I think in a lot of ways a picture book is a graphic novel. It’s just maybe three pages from a graphic novel and with each spread or each page being a panel. It very much works in the same way except you have the page turn, which is kind of a dramatic moment, you know. I mean you can use that. With graphic novels you have panels and you can see a lot of them before you turn the page.
But the work is obviously a lot more involved with a graphic novel because it just takes forever, and it doesn’t feel like there’s a light at the end of the tunnel for a long time. With a picture book you feel like oh, 32 spreads. Check. With a graphic novel, it’s just endless and having to draw the same character over and over and over and over again, it’s relentless and very tricky.
But a lot of the process was the same for me. But I found that I did a lot more sort of winging it with the graphic novel, which was really fun for me. With a picture book, you have to be so — well, you don’t have to be, but, you know, you have a limited number of words that you’re going to use, and it almost needs to be like maybe not a work of art but just this perfectly contained thing.
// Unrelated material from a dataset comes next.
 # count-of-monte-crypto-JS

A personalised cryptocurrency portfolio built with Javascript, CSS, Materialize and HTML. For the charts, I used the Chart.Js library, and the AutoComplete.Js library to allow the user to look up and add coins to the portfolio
The graphic novel, it felt like you could just sort of put stuff in there on the fly and it would work and so you would leave it, and it was much more organic way — much less planning almost. You could let things sort of flow, at least I could. And a lot more — a lot more back and forth between the words and the pictures and just letting them sort of become what they were supposed to become.
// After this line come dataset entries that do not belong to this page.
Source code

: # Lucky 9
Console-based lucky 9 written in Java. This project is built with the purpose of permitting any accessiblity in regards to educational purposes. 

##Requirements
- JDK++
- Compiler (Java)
It was fascinating to me how different it was, and I have to say in a lot of ways I like working in the graphic novel format better except for the amount of time that it took, except for that. So for me, I almost feel like a project that I would really enjoy would be that sort of hybrid picture book graphic novel for younger kids. I totally want to try that out because I think it would — it just brings out a different kind of storytelling for me, maybe even a better form for me.